As a reward, I let it thinly slice duck proschiutto (thanks, Travis -- great stuff!), which added some nice blue streaks to the patina.


----------



## tk59 (Apr 17, 2012)

My Fowler sits in my block unused. I have seen and used a number of them, all different. Performance was wildly inconsistent ranging from excellent to less than mediocre. Most were oddly profiled and fit and finish was often a problem beyond what I would characterize as "rustic." Edge taking and holding is very good and build quality is also very good. A number of people have come through my kitchen and taken a turn with them and comments are consistent. Perhaps he's worked out his issues, at this point. I have not seen anything he's made within the past few months. Personally, I like Stephan but I ran out of patience with respect to knives. I haven't posted anything like this because I don't like to but I think it is only fair to post the good and the bad.


----------



## 99Limited (Apr 18, 2012)

tk59 said:


> ... I think it is only fair to post the good and the bad.



Absolutely. I think you should get with Stephan and work something out about your knife. Maybe exchange it for a new version. One thing is for sure, if you don't ask you won't know.


----------



## WildBoar (Apr 18, 2012)

Sorry your experience hasn't been very good. I spent a little time with the pass-around, and it was a different sort of animal. But as much as I wanted to dislike it (after all, it was worlds away from a nice J-knife), I really enjoyed my time with it. For the most part, it was as opposite as you could get from the wa-gyuto I purchased from him. Fit and finish seems to be a recurring issue, but he offered to taper my handle for me if I could not overcome the balkiness. The gaps in the cable damascus are probably more in line with what upsets most people (similar to the chipped san mai on the pass-around). While I wish the gaps were not there on my knife, I feel I got more then my money's worth for the grinder emergency price I paid for it.


----------



## chuck239 (Apr 18, 2012)

tk59 said:


> My Fowler sits in my block unused. I have seen and used a number of them, all different. Performance was wildly inconsistent ranging from excellent to less than mediocre. Most were oddly profiled and fit and finish was often a problem beyond what I would characterize as "rustic." Edge taking and holding is very good and build quality is also very good. A number of people have come through my kitchen and taken a turn with them and comments are consistent. Perhaps he's worked out his issues, at this point. I have not seen anything he's made within the past few months. Personally, I like Stephan but I ran out of patience with respect to knives. I haven't posted anything like this because I don't like to but I think it is only fair to post the good and the bad.

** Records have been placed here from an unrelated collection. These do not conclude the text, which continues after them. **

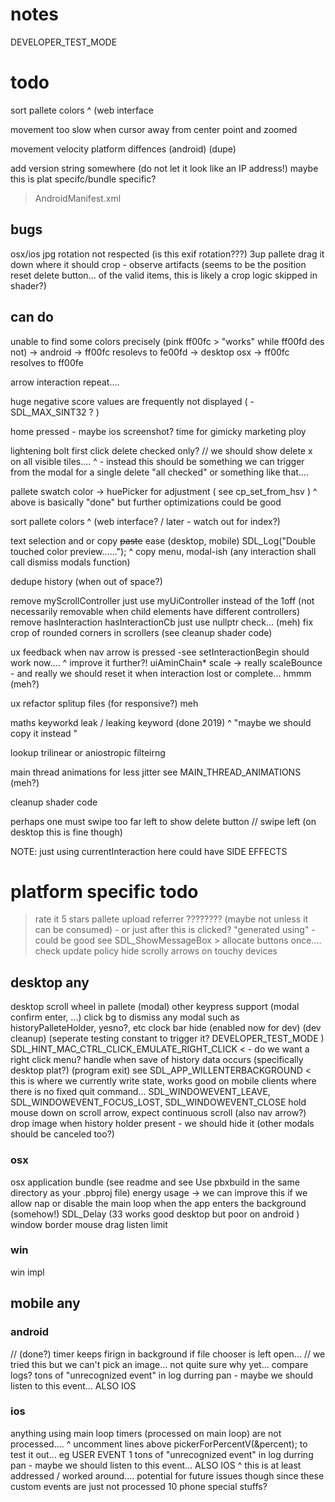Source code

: # notes
DEVELOPER_TEST_MODE


#  todo

sort pallete colors
^ (web interface

movement too slow when cursor away from center point and zoomed

movement velocity platform diffences (android) (dupe)

add version string somewhere (do not let it look like an IP address!)  maybe this is plat specifc/bundle specific?
 > AndroidManifest.xml

## bugs
osx/ios jpg rotation not respected (is this exif rotation???)
3up pallete drag it down where it should crop - observe artifacts (seems to be the position reset delete button... of the valid items, this is likely a crop logic skipped in shader?)

##  can do

unable to find some colors precisely (pink ff00fc > "works" while ff00fd des not)
-> android -> ff00fc resolevs to fe00fd
-> desktop osx -> ff00fc resolves to ff00fe

arrow interaction repeat....

huge negative score values are frequently not displayed ( -SDL_MAX_SINT32 ? )

home pressed - maybe ios screenshot? time for gimicky marketing ploy

lightening bolt first click delete checked only? // we should show delete x on all visible tiles....
^ - instead this should be something we can trigger from the modal for a single delete "all checked" or something like that....

pallete swatch color -> huePicker for adjustment ( see cp_set_from_hsv )
^ above is basically "done" but further optimizations could be good

sort pallete colors
^ (web interface? / later - watch out for index?)

text selection and or copy ~~paste~~ ease (desktop, mobile)             SDL_Log("Double touched color preview......");
^ copy menu, modal-ish (any interaction shall call dismiss modals function)

dedupe history (when out of space?)


remove myScrollController just use myUiController instead of the 1off (not necessarily removable when child elements have different controllers)
remove hasInteraction hasInteractionCb just use nullptr check... (meh)
fix crop of rounded corners in scrollers (see cleanup shader code)


ux feedback when nav arrow is pressed
  -see setInteractionBegin should work now....
  ^ improve it further?!  uiAminChain* scale  -> really scaleBounce - and really we should reset it when interaction lost or complete... hmmm (meh?)

ux refactor splitup files (for responsive?) meh

maths keyworkd
leak / leaking keyword (done 2019)
    ^  "maybe we should copy it instead "
    
 lookup trilinear or aniostropic filteirng 
 
 main thread animations for less jitter see MAIN_THREAD_ANIMATIONS (meh?)
 
cleanup shader code

perhaps one must swipe too far left to show delete button // swipe left (on desktop this is fine though)

NOTE: just using  currentInteraction here could have SIDE EFFECTS

# platform specific todo

> rate it 5 stars
  > pallete upload referrer ???????? (maybe not unless it can be consumed) - or just after this is clicked? "generated using" - could be good
  > see SDL_ShowMessageBox > allocate buttons once....
> check update policy 
> hide scrolly arrows on touchy devices

## desktop any
desktop scroll wheel in pallete (modal)
other keypress support (modal confirm enter, ...)
click bg to dismiss any modal such as historyPalleteHolder, yesno?, etc
clock bar hide (enabled now for dev) (dev cleanup) (seperate testing constant to trigger it? DEVELOPER_TEST_MODE )
SDL_HINT_MAC_CTRL_CLICK_EMULATE_RIGHT_CLICK < - do we want a right click menu?
handle when save of history data occurs (specifically desktop plat?) (program exit)
    see SDL_APP_WILLENTERBACKGROUND < this is where we currently write state, works good on mobile clients where there is no fixed quit command...
    SDL_WINDOWEVENT_LEAVE,
    SDL_WINDOWEVENT_FOCUS_LOST, 
    SDL_WINDOWEVENT_CLOSE
hold mouse down on scroll arrow, expect continuous scroll (also nav arrow?)
drop image when history holder present - we should hide it (other modals should be canceled too?)

### osx
osx application bundle (see readme and  see   Use pbxbuild in the same directory as your .pbproj file)
energy usage -> we can improve this if we allow nap or disable the main loop when the app enters the background (somehow!) SDL_Delay (33 works good desktop but poor on android )
window border mouse drag listen limit

### win
win impl

## mobile any

### android
// (done?) timer keeps firign in background if file chooser is left open... // we tried this but we can't pick an image... not quite sure why yet... compare logs?
tons of "unrecognized event" in log durring pan - maybe we should listen to this event...  ALSO IOS


### ios
anything using main loop timers (processed on main loop) are not processed....
  ^ uncomment lines above pickerForPercentV(&percent); to test it out... eg USER EVENT 1
  tons of "unrecognized event" in log durring pan - maybe we should listen to this event...  ALSO IOS
  ^ this is at least addressed / worked around.... potential for future issues though since these custom events are just not processed
10 phone special stuffs?
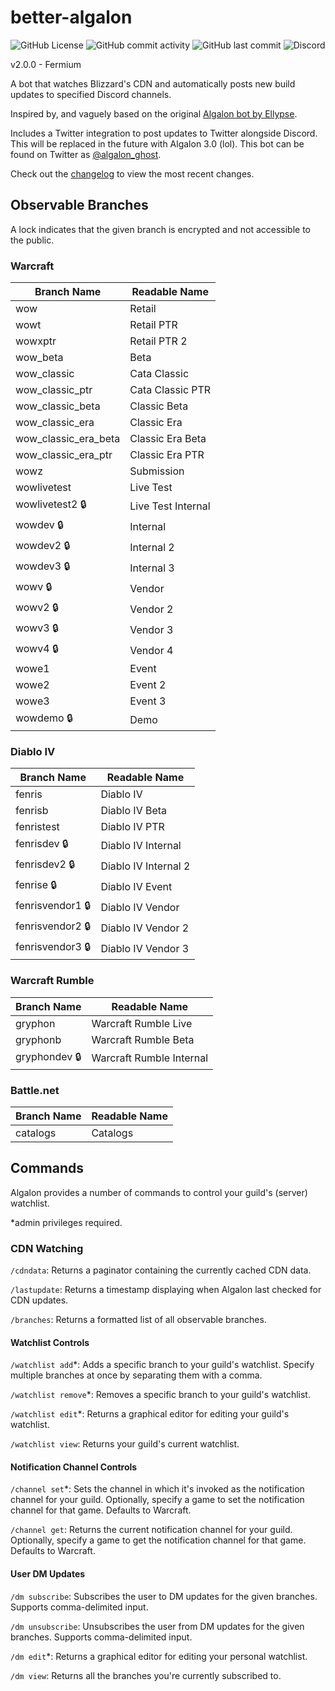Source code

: # better-algalon
![GitHub License](https://img.shields.io/github/license/ghostopheles/better-algalon?style=for-the-badge) ![GitHub commit activity](https://img.shields.io/github/commit-activity/m/ghostopheles/better-algalon?style=for-the-badge) ![GitHub last commit](https://img.shields.io/github/last-commit/ghostopheles/better-algalon?display_timestamp=author&style=for-the-badge) ![Discord](https://img.shields.io/discord/1144396478840844439?style=for-the-badge&logo=discord)

v2.0.0 - Fermium

A bot that watches Blizzard's CDN and automatically posts new build updates to specified Discord channels.

Inspired by, and vaguely based on the original [Algalon bot by Ellypse](https://github.com/Ellypse/Algalon).

Includes a Twitter integration to post updates to Twitter alongside Discord. This will be replaced in the future with Algalon 3.0 (lol). This bot can be found on Twitter as [@algalon_ghost](https://algalon.ghst.tools/).

Check out the [changelog](CHANGELOG.md) to view the most recent changes.

## Observable Branches
A lock indicates that the given branch is encrypted and not accessible to the public.
### Warcraft
| Branch Name | Readable Name |
| ----------- | ----------- |
| wow | Retail |
| wowt | Retail PTR |
| wowxptr | Retail PTR 2 |
| wow_beta | Beta |
| wow_classic | Cata Classic |
| wow_classic_ptr | Cata Classic PTR |
| wow_classic_beta | Classic Beta |
| wow_classic_era | Classic Era |
| wow_classic_era_beta | Classic Era Beta |
| wow_classic_era_ptr | Classic Era PTR |
| wowz | Submission |
| wowlivetest | Live Test |
| wowlivetest2 :lock: | Live Test Internal |
| wowdev :lock: | Internal |
| wowdev2 :lock: | Internal 2 |
| wowdev3 :lock: | Internal 3 |
| wowv :lock: | Vendor |
| wowv2 :lock: | Vendor 2 |
| wowv3 :lock: | Vendor 3 |
| wowv4 :lock: | Vendor 4 |
| wowe1 | Event |
| wowe2 | Event 2 |
| wowe3 | Event 3 |
| wowdemo :lock: | Demo |

### Diablo IV
| Branch Name | Readable Name |
| ----------- | ----------- |
| fenris | Diablo IV |
| fenrisb | Diablo IV Beta |
| fenristest | Diablo IV PTR |
| fenrisdev :lock: | Diablo IV Internal |
| fenrisdev2 :lock: | Diablo IV Internal 2 |
| fenrise :lock: | Diablo IV Event |
| fenrisvendor1 :lock: | Diablo IV Vendor |
| fenrisvendor2 :lock: | Diablo IV Vendor 2 |
| fenrisvendor3 :lock: | Diablo IV Vendor 3 |

### Warcraft Rumble
| Branch Name | Readable Name |
| ----------- | ----------- |
| gryphon | Warcraft Rumble Live |
| gryphonb | Warcraft Rumble Beta |
| gryphondev :lock: | Warcraft Rumble Internal |

### Battle.net
| Branch Name | Readable Name |
| ----------- | ----------- |
| catalogs | Catalogs |

## Commands

Algalon provides a number of commands to control your guild's (server) watchlist.

\*admin privileges required.

### CDN Watching

`/cdndata`: Returns a paginator containing the currently cached CDN data.

`/lastupdate`: Returns a timestamp displaying when Algalon last checked for CDN updates.

`/branches`: Returns a formatted list of all observable branches.

#### Watchlist Controls

`/watchlist add`*: Adds a specific branch to your guild's watchlist. Specify multiple branches at once by separating them with a comma.

`/watchlist remove`*: Removes a specific branch to your guild's watchlist.

`/watchlist edit`*: Returns a graphical editor for editing your guild's watchlist.

`/watchlist view`: Returns your guild's current watchlist.

#### Notification Channel Controls

`/channel set`*: Sets the channel in which it's invoked as the notification channel for your guild. Optionally, specify a game to set the notification channel for that game. Defaults to Warcraft.

`/channel get`: Returns the current notification channel for your guild. Optionally, specify a game to get the notification channel for that game. Defaults to Warcraft.

#### User DM Updates

`/dm subscribe`: Subscribes the user to DM updates for the given branches. Supports comma-delimited input.

`/dm unsubscribe`: Unsubscribes the user from DM updates for the given branches. Supports comma-delimited input.

`/dm edit`*: Returns a graphical editor for editing your personal watchlist.

`/dm view`: Returns all the branches you're currently subscribed to.

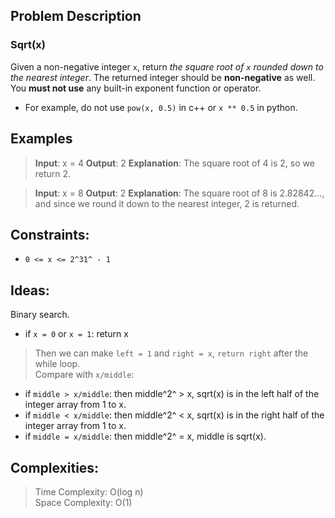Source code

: ## Problem Description

### Sqrt(x)

Given a non-negative integer `x`, return *the square root of `x` rounded down to the nearest integer*. The returned integer should be **non-negative** as well.  
You **must not use** any built-in exponent function or operator.  
- For example, do not use `pow(x, 0.5)` in c++ or `x ** 0.5` in python.


## Examples

>**Input**: x = 4
>**Output**: 2
>**Explanation**: The square root of 4 is 2, so we return 2.

>**Input**: x = 8
>**Output**: 2
>**Explanation**: The square root of 8 is 2.82842..., and since we round it down to the nearest integer, 2 is returned.


## Constraints:

- `0 <= x <= 2^31^ - 1`  


## Ideas:

Binary search.  

- if `x = 0` or `x = 1`: return x
>Then we can make `left = 1` and `right = x`, `return right` after the while loop.  
Compare with `x/middle`:
- if `middle > x/middle`: then middle^2^ > x, sqrt(x) is in the left half of the integer array from 1 to x.
- if `middle < x/middle`: then middle^2^ < x, sqrt(x) is in the right half of the integer array from 1 to x.
- if `middle = x/middle`: then middle^2^ = x, middle is sqrt(x).


## Complexities:

>Time Complexity: O(log n)  
>Space Complexity: O(1)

Couldn't agree more. I will say, his heat treatment is great. I used 2 pass around knives, a friends, and my suji. The fit, finish and profile were just off. His new petties look like they are much improved. I'd love to "trade mine out" but dont think a knife maker could do a living if they were doing that. Instead of fogging up this thread with my opinions on my knife I will just say everything about your petty looks 100% better then the issues I have with my knife. 

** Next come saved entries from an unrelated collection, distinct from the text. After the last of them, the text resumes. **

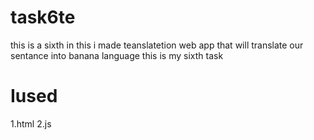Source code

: # task6te
this is a sixth in this i made teanslatetion web app that will translate our sentance into banana language
this is my sixth task

# Iused
1.html
2.js

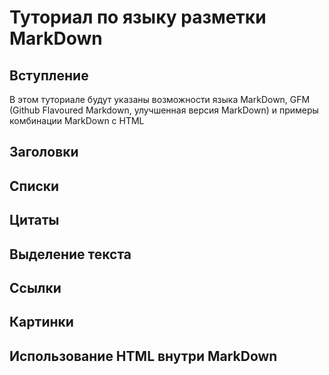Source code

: # Туториал по языку разметки MarkDown

## Вступление

В этом туториале будут указаны возможности языка MarkDown, GFM (Github Flavoured Markdown, улучшенная версия MarkDown) и примеры комбинации MarkDown с HTML

## Заголовки

## Списки

## Цитаты

## Выделение текста

## Ссылки

## Картинки

## Использование HTML внутри MarkDown
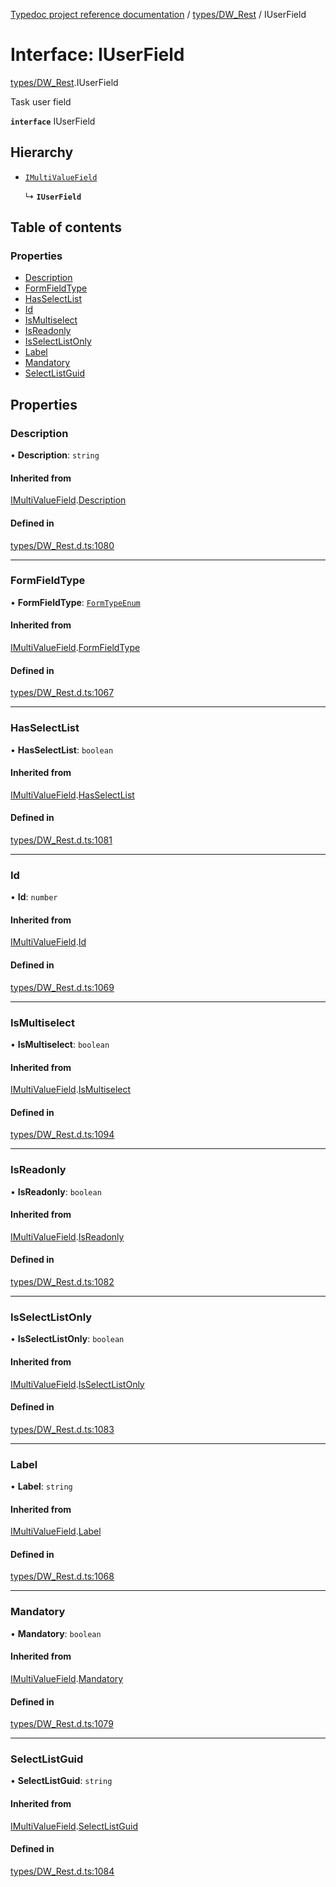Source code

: [Typedoc project reference documentation](../README.md) / [types/DW_Rest](../modules/types_dw_rest.md) / IUserField

# Interface: IUserField

[types/DW_Rest](../modules/types_dw_rest.md).IUserField

Task user field

**`interface`** IUserField

## Hierarchy

- [`IMultiValueField`](types_dw_rest.imultivaluefield.md)

  ↳ **`IUserField`**

## Table of contents

### Properties

- [Description](types_dw_rest.iuserfield.md#description)
- [FormFieldType](types_dw_rest.iuserfield.md#formfieldtype)
- [HasSelectList](types_dw_rest.iuserfield.md#hasselectlist)
- [Id](types_dw_rest.iuserfield.md#id)
- [IsMultiselect](types_dw_rest.iuserfield.md#ismultiselect)
- [IsReadonly](types_dw_rest.iuserfield.md#isreadonly)
- [IsSelectListOnly](types_dw_rest.iuserfield.md#isselectlistonly)
- [Label](types_dw_rest.iuserfield.md#label)
- [Mandatory](types_dw_rest.iuserfield.md#mandatory)
- [SelectListGuid](types_dw_rest.iuserfield.md#selectlistguid)

## Properties

### Description

• **Description**: `string`

#### Inherited from

[IMultiValueField](types_dw_rest.imultivaluefield.md).[Description](types_dw_rest.imultivaluefield.md#description)

#### Defined in

[types/DW_Rest.d.ts:1080](https://github.com/DocuWare/REST-Sample-TS/blob/beb3ada/src/types/DW_Rest.d.ts#L1080)

___

### FormFieldType

• **FormFieldType**: [`FormTypeEnum`](../enums/types_dw_rest.formtypeenum.md)

#### Inherited from

[IMultiValueField](types_dw_rest.imultivaluefield.md).[FormFieldType](types_dw_rest.imultivaluefield.md#formfieldtype)

#### Defined in

[types/DW_Rest.d.ts:1067](https://github.com/DocuWare/REST-Sample-TS/blob/beb3ada/src/types/DW_Rest.d.ts#L1067)

___

### HasSelectList

• **HasSelectList**: `boolean`

#### Inherited from

[IMultiValueField](types_dw_rest.imultivaluefield.md).[HasSelectList](types_dw_rest.imultivaluefield.md#hasselectlist)

#### Defined in

[types/DW_Rest.d.ts:1081](https://github.com/DocuWare/REST-Sample-TS/blob/beb3ada/src/types/DW_Rest.d.ts#L1081)

___

### Id

• **Id**: `number`

#### Inherited from

[IMultiValueField](types_dw_rest.imultivaluefield.md).[Id](types_dw_rest.imultivaluefield.md#id)

#### Defined in

[types/DW_Rest.d.ts:1069](https://github.com/DocuWare/REST-Sample-TS/blob/beb3ada/src/types/DW_Rest.d.ts#L1069)

___

### IsMultiselect

• **IsMultiselect**: `boolean`

#### Inherited from

[IMultiValueField](types_dw_rest.imultivaluefield.md).[IsMultiselect](types_dw_rest.imultivaluefield.md#ismultiselect)

#### Defined in

[types/DW_Rest.d.ts:1094](https://github.com/DocuWare/REST-Sample-TS/blob/beb3ada/src/types/DW_Rest.d.ts#L1094)

___

### IsReadonly

• **IsReadonly**: `boolean`

#### Inherited from

[IMultiValueField](types_dw_rest.imultivaluefield.md).[IsReadonly](types_dw_rest.imultivaluefield.md#isreadonly)

#### Defined in

[types/DW_Rest.d.ts:1082](https://github.com/DocuWare/REST-Sample-TS/blob/beb3ada/src/types/DW_Rest.d.ts#L1082)

___

### IsSelectListOnly

• **IsSelectListOnly**: `boolean`

#### Inherited from

[IMultiValueField](types_dw_rest.imultivaluefield.md).[IsSelectListOnly](types_dw_rest.imultivaluefield.md#isselectlistonly)

#### Defined in

[types/DW_Rest.d.ts:1083](https://github.com/DocuWare/REST-Sample-TS/blob/beb3ada/src/types/DW_Rest.d.ts#L1083)

___

### Label

• **Label**: `string`

#### Inherited from

[IMultiValueField](types_dw_rest.imultivaluefield.md).[Label](types_dw_rest.imultivaluefield.md#label)

#### Defined in

[types/DW_Rest.d.ts:1068](https://github.com/DocuWare/REST-Sample-TS/blob/beb3ada/src/types/DW_Rest.d.ts#L1068)

___

### Mandatory

• **Mandatory**: `boolean`

#### Inherited from

[IMultiValueField](types_dw_rest.imultivaluefield.md).[Mandatory](types_dw_rest.imultivaluefield.md#mandatory)

#### Defined in

[types/DW_Rest.d.ts:1079](https://github.com/DocuWare/REST-Sample-TS/blob/beb3ada/src/types/DW_Rest.d.ts#L1079)

___

### SelectListGuid

• **SelectListGuid**: `string`

#### Inherited from

[IMultiValueField](types_dw_rest.imultivaluefield.md).[SelectListGuid](types_dw_rest.imultivaluefield.md#selectlistguid)

#### Defined in

[types/DW_Rest.d.ts:1084](https://github.com/DocuWare/REST-Sample-TS/blob/beb3ada/src/types/DW_Rest.d.ts#L1084)
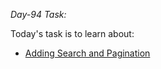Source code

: *Day-94 Task:*

Today's task is to learn about:

- [Adding Search and Pagination](https://nextjs.org/learn/dashboard-app/adding-search-and-pagination)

Congrats on the new knife, I hope you like it as much as many others love theirs.

-Chuck


----------



## Lefty (Apr 18, 2012)

Well said, Chuck!


----------



## TB_London (Apr 18, 2012)

Mine is in the post too


----------



## BobCat (Apr 18, 2012)

Cool. Very interested to hear your impressions, too.


----------



## tk59 (Apr 19, 2012)

99Limited said:


> ...I think you should get with Stephan and work something out about your knife. Maybe exchange it for a new version. One thing is for sure, if you don't ask you won't know.


I always try to do my due diligence. I've spent a lot of time and money going back and forth with various knifemakers. At some point, you just have to call it good and move on.


----------



## BobCat (Apr 21, 2012)

Got the knife yesterday. Took pics today. I am not a professional photographer but here they are...

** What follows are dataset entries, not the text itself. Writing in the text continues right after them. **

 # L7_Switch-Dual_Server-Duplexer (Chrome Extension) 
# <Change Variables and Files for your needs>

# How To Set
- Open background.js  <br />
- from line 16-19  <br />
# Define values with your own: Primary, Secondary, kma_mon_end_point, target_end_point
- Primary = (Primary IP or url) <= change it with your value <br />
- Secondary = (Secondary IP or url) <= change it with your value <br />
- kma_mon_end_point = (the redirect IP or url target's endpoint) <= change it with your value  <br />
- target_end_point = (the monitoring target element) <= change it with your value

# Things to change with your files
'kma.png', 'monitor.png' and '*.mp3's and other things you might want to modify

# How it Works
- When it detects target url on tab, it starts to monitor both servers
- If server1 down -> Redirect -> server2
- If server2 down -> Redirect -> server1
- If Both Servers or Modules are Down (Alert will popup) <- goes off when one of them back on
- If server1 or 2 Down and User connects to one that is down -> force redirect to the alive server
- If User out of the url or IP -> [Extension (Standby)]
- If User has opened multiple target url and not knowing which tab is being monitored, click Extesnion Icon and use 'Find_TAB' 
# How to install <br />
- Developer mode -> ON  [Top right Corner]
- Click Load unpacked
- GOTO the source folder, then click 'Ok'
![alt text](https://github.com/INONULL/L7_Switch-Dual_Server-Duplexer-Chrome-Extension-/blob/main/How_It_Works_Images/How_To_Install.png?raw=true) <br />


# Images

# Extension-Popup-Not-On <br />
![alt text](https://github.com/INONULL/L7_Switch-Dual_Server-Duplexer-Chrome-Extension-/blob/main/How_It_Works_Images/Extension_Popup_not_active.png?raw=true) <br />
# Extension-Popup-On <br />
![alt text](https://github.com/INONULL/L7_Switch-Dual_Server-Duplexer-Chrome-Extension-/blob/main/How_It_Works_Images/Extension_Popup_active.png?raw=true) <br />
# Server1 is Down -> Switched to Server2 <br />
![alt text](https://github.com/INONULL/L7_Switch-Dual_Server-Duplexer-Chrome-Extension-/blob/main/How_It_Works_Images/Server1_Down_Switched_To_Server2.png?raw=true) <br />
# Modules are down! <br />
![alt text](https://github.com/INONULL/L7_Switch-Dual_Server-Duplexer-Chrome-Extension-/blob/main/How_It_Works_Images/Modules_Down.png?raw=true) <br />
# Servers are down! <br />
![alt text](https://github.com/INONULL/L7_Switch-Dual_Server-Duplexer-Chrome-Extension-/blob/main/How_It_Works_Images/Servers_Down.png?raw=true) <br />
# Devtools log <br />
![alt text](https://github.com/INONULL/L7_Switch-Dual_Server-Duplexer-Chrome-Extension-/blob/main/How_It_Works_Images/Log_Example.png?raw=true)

My first impressions are overall pretty good. The handle is beefy, larger than any other knife I own. It feels weird, but then I use a pinch grip so it seems OK. I like the looks of the handle, and the knife balances well just at the end of the ferrule.

The grind is not flat, I can feel a taper from the middle of the blade to the edge. The spine is thicker at the heel and tapers to the tip. The edge grind has imperfections near the heel, although my pic probably is not good enough to show this. I think I can make this better on the stones. 

I am making a paella and cut onions, garlic, mushrooms. It's sharp, and has some food release issues but not bad. Falls through tomatoes fine, plenty sharp for a home kitchen.

Must be some improvements over first generation iterations. I am reserving my final opinion after using this regularly for a while. But I am not disappointed at all.

Deborah


----------



## 99Limited (Apr 21, 2012)

The finish on Stephan's knives never seem to be flawless. The spine on mine had a little nick in from what I guess was a run in with a sanding belt. It only took me literally one minute to fix it. I timed myself because I wanted to see how much extra time he should have spent making his knives that much better. I also have a little over grind on the heel, but again it's only a little bitty spot and it doesn't really matter to me. The way I look at it, Stephan forges and finishes all of his knives by hand and that's something I really appreciate. Perfection will come with time.


----------



## hambone.johnson (Apr 22, 2012)

I have his 278 Suji in W2 and im blown away by it. its true that his shapes and profiles are different but i respect that alot. quite honestly i still have a broken relationship with the all mighty Konosuke HD .... and i picked mine up from marks first batch almost 2 years ago now, its just never worked for me in shape or weight. I make that statement because sometimes what works for everyone else (as most seem to love the Kono) doesnt work for you. I was glad my Suji was a little hefty, blade forward and thick. its firm, solid in the hand and when im butchering or slicing meats during service it doesnt falter or feel insubstantial. It gives the feeling of a solid draw and the length is bad ass. The taper is awesome with a blatant convex grind on it but truly i wouldnt change a thing about it, and id be hard pressed to find something that would match my style of preference for a work knife in a Suji. mines on its way to Toronto to get a Saya and bag made for it. full pics and thread when it gets back, but the W2 and Stephans heat treating really made me reconsider my POV on full carbon at work. Im glad i can check in on his WOP and page on CK2G and see something different.


----------



## tk59 (Apr 22, 2012)

How many sujis have you seen? Of those, how many truly bad sujis have you seen? I would wager most have never seen a truly bad suji. Why? It's pretty easy to make a functional suji, esp. for not so delicate tasks. I've been grinding and regrinding a big one here and I'll be damned if the thing cuts great with every single variation. Even flat ground, tall, clunky, thick sujis can butcher meat, lol.

Anyway, if you want to do a discuss Fowler knives thread, start a new one. I think this one has been polluted enough and I apologize for my contribution to that.


----------